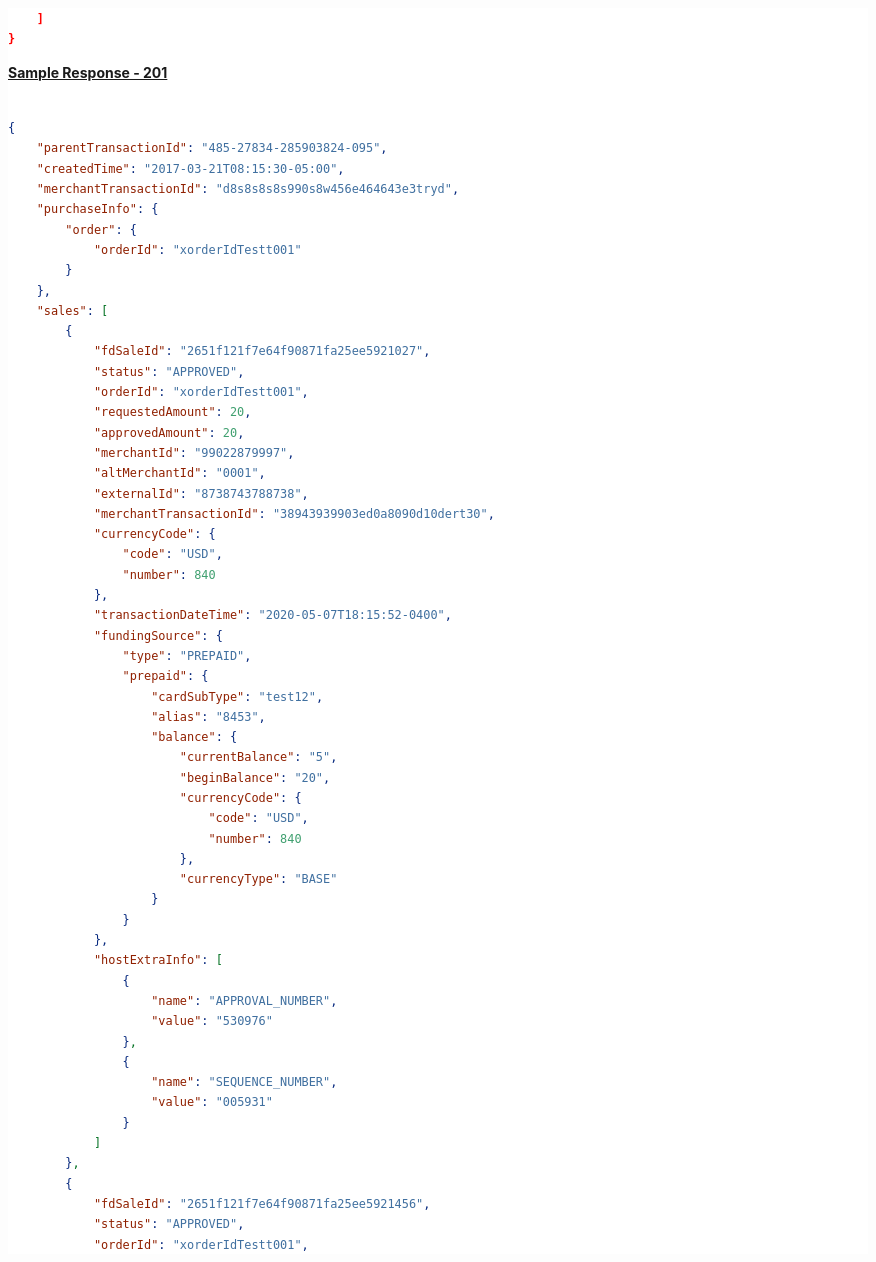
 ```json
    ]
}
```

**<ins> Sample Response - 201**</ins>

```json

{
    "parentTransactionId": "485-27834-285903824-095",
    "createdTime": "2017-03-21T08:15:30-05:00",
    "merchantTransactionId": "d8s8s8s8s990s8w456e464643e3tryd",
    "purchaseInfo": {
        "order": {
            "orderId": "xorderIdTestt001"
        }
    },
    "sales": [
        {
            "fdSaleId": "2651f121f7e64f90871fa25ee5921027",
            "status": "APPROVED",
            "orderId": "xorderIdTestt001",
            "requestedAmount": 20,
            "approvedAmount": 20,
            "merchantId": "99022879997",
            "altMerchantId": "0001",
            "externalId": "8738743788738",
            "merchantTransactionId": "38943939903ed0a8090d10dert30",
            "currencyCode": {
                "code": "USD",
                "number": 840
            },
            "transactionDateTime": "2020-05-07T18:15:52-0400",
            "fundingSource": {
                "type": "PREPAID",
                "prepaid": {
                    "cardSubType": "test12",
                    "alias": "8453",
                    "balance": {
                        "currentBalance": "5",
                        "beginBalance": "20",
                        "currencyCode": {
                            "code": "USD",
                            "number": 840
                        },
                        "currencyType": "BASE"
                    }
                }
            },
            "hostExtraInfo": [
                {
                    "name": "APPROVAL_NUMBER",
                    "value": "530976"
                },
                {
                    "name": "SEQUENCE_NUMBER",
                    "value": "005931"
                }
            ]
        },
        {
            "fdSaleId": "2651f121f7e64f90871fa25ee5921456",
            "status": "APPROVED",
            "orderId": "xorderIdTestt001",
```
····················
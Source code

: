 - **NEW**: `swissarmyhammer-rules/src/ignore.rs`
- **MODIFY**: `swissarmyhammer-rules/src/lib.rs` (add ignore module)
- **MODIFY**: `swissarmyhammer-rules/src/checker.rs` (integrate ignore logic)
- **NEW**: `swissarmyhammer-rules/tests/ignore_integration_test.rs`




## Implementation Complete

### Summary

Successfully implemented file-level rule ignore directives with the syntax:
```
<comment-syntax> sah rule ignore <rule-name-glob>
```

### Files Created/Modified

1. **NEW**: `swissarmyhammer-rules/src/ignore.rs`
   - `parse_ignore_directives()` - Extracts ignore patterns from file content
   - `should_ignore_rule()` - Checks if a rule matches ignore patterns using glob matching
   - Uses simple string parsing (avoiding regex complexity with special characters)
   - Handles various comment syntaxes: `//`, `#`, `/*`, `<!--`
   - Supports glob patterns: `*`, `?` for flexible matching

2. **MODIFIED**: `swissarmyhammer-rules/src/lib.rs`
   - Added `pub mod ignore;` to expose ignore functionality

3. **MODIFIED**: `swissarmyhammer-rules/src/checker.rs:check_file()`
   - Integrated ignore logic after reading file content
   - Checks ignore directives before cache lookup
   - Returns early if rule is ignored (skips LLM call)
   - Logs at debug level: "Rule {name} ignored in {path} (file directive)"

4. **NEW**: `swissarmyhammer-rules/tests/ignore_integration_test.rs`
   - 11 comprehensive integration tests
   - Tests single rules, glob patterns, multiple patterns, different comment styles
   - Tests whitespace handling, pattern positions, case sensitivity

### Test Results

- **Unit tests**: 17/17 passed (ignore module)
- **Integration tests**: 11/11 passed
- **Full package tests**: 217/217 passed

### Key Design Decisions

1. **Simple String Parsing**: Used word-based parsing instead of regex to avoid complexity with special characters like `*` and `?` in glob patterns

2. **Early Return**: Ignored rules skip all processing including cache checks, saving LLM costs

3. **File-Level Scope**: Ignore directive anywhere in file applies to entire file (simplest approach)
····················
:: WHAT NEEDS TO BE DONE ::
Reproduce all lines from the records above that include the word "cache".

:: REPLY ::
   - Checks ignore directives before cache lookup
2. **Early Return**: Ignored rules skip all processing including cache checks, saving LLM costs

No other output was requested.